Although me, Hump, Matty Fierce and OJG run a good bit together, it had been over 2 years since ALL 4 of us had an adventure in the Smokies!
At a lil past 7am we all piled into MF’s car, grabbed some Bojangles in Bryson City and made our way out to the Tunnel to Nowhere. OJG had booked a shuttle through Bryson City Outdoors to pick us up at the Tunnel to Nowhere and drop us off at Fontana Dam.
After an hour or so ride, AJ dropped us off at Fontana Dam and we took the first steps of the 35 miles back to the car.

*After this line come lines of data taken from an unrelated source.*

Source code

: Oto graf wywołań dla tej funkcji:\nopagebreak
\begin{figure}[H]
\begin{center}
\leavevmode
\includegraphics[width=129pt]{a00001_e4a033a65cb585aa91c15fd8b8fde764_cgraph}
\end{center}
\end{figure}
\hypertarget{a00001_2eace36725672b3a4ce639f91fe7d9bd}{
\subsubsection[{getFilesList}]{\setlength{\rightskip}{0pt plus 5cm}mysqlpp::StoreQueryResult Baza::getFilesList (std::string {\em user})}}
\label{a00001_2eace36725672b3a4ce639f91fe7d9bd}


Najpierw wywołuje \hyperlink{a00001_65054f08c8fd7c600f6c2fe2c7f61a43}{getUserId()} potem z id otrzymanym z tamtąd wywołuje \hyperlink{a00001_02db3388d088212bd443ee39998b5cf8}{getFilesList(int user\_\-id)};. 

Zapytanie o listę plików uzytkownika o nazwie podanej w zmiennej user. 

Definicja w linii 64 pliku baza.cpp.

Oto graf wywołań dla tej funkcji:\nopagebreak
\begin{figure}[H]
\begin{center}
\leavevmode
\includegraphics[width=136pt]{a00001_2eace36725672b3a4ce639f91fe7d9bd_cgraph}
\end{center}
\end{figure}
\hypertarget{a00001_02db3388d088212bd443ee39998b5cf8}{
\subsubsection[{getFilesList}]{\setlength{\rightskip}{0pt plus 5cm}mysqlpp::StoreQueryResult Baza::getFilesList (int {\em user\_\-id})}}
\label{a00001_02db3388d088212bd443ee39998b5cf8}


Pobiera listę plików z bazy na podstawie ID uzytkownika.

Typically, I lean more towards the higher regions of the park because I love being up on the ridges. That being said, if you’re looking for great vistas and views… Lakeshore is NOT for you. The trail never gets over an altitude of 2400ft so most of the day was spent on low grounds, hopping small streams, crossing bridges and winding in and out of views of the lake.

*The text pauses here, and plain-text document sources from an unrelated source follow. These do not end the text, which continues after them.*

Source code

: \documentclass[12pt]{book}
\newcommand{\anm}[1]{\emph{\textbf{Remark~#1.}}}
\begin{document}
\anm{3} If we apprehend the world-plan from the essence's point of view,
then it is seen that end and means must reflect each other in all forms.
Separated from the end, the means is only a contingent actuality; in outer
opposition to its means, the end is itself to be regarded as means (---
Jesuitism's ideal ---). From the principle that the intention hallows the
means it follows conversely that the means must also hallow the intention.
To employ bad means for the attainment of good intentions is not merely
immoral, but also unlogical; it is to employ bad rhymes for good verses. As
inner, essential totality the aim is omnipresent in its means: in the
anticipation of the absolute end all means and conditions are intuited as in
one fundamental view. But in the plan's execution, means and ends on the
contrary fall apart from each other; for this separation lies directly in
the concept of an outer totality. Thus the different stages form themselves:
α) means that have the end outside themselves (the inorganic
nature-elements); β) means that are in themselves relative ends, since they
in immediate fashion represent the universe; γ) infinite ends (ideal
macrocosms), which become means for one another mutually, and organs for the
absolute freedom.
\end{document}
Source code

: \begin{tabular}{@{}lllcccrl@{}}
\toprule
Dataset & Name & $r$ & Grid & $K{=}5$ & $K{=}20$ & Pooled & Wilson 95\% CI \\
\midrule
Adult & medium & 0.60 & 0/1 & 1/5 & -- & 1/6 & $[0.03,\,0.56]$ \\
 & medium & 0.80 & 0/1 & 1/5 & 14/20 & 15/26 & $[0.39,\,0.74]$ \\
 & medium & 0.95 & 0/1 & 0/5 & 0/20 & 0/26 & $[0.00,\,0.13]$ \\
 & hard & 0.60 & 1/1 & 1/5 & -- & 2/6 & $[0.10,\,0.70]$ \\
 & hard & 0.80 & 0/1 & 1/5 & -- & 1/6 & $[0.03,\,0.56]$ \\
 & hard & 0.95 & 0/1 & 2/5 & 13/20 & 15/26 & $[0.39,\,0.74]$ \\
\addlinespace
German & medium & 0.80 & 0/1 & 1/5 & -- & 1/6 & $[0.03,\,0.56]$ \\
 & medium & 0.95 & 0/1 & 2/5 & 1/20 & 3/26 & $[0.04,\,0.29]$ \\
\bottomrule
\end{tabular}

The Lakeshore Trail was attractive for a few reasons: 1) the point to point tickled my purist side 2) it’s one of the most isolated parts of the park and 3) Proctor.
Honestly, if the traverse wasn’t on the Smoky Mtn bucket list… I would have just ran the 10 or so miles from Fontana to Proctor, turned my ass around and ran back to my car. Regardless… Smoky Mtn running is always a rad time!
The first 10 miles or so to Proctor ticked off quickly. The trail wasn’t all that technical and was mostly comprised of rolling hills. I mean, we still got 6000ft of gain on the day so there was some climbing, but there wasn’t any extended climbs.
The allure of colbeer and finishing before dark kept our visit of the flooded historic village brief, but Proctor is such a fascinating area. We took a few minutes to explore the Calhoun House before reconnecting with the trail.
We’re already in the early stages of planning another adventure that will give us ample opportunity to explore all Proctor has to offer without having to link a 35 mile run with it! If ya want to read a lil more about Proctor and it’s history, “The Ghost Towns of Hazel Creek” is a really good read!
The last 25 miles were… meh. The trail really didn’t offer much to the imagination. Sure, there were nice sections of the trail with some good views of the lake…
And I took a short, solo detour up to Fairview Cemetery…
But mostly… it was just bland, woodys, leaf covered single track that often had us running on an annoying camber. By mile 30 everyone in our party was real ready to be done. One positive for the Lakeshore Trail is that water was plentiful and made filtering easy.
The tunnel at mile 35 was a welcomed sight!
Though the Lakeshore Trail won’t go down as my favorite Smoky Mtn trail or even one that I’d want to do again, I am thankful to have gotten to spend a lighthearted day with my boys in my most favorite place.